A Faria Lima não vai a Bolsonaro. É Bolsonaro quem vai à Faria Lima. Por Denise Assis

Atualizado em 6 de abril de 2021 às 22:18

Publicado originalmente no Jornalistas pela Democracia

Por Denise Assis

O presidente Jair Bolsonaro e o ministro da Economia, Paulo Guedes, durante cerimônia no Palácio do Planalto Foto: Evaristo Sá/AFP

Consciente de que a ladeira para um político que começa a descer, dificilmente tem o atalho para a subida, Bolsonaro tenta se agarrar a todos os recursos para enfrentar a corrida de 2022. Depois de ser alvo de uma carta com mais de 500 assinaturas de empresários e economistas com críticas contundentes à sua atuação – ou à falta de – no combate à pandemia, e a inação do seu ministro Paulo Guedes, que deixa derreter setores em que esses senhores investem, e não aprumam (só encolhem), ele apela.

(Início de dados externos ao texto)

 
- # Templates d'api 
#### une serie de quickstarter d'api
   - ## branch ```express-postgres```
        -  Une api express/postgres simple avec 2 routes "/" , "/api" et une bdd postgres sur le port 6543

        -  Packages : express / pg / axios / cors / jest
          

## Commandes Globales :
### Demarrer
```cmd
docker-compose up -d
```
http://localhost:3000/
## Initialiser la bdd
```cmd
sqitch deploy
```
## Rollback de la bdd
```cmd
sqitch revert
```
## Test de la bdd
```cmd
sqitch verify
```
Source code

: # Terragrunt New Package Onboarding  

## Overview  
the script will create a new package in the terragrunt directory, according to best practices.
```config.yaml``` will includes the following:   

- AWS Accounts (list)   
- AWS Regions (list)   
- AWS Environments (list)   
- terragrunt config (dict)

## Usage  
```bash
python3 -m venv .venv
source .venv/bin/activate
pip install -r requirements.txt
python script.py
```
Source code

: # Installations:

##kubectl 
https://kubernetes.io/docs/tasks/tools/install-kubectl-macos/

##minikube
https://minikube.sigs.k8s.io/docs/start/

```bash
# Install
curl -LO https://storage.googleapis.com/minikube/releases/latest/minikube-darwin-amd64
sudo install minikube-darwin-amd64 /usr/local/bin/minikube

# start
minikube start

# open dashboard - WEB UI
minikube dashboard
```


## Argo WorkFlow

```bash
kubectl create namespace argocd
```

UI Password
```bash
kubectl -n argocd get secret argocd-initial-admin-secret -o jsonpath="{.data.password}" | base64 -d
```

De acordo com o jornalão carioca, Bolsonaro está convidando para um jantar, amanhã, em São Paulo, com cerca de 20 executivos. Um deles, Flávio Rocha, da cadeia de lojas Riachuelo, seu eleitor na eleição passada. A lista tem, ainda, nomes como o de Luiz Trabuco, do Bradesco. Alguns, porém, já anteciparam que não devem comparecer, pois estão em lockdown, preocupados – ao contrário dele – com o número assustador de mortes no país, pela doença Covid-19.

A tiracolo leva Paulo Guedes, o seu ex-posto Ipiranga, hoje um figurante sem fôlego, para explicar o imbróglio do orçamento, alvo de cortes de despesas obrigatórias para elevar em R$ 26 bilhões a emendas dos parlamentares, que o colocou numa sinuca de bico. Agora, se vetar  fica mal com a base. E se não vetar, pode ser processado.

A motivação do deslocamento de Bolsonaro até São Paulo pode ser explicada em números nada favoráveis, da pesquisa XP- Ipespe publicada hoje, e resultado do levantamento realizado nos dias 29, 30 e 31 de março. Nela o ex-presidente Luiz Inácio Lula da Silva aparece com 29% das intenções de votos, enquanto o atual ocupante da cadeira, 28%. Na pesquisa anterior, Bolsonaro estava à frente com 27%, e Lula com 25%. O dado mais preocupante é o da sua rejeição, que continua crescendo. Em outubro eram 31% os que consideravam o governo atual ruim ou péssimo; agora esse número saltou para 48%. No mesmo período, o número dos que avaliam o governo Bolsonaro como ótimo ou bom caiu de 39% para 27%. Isto, sem contar a avaliação do seu desempenho frente à pandemia, hoje na casa dos 60% de ruim e péssimo.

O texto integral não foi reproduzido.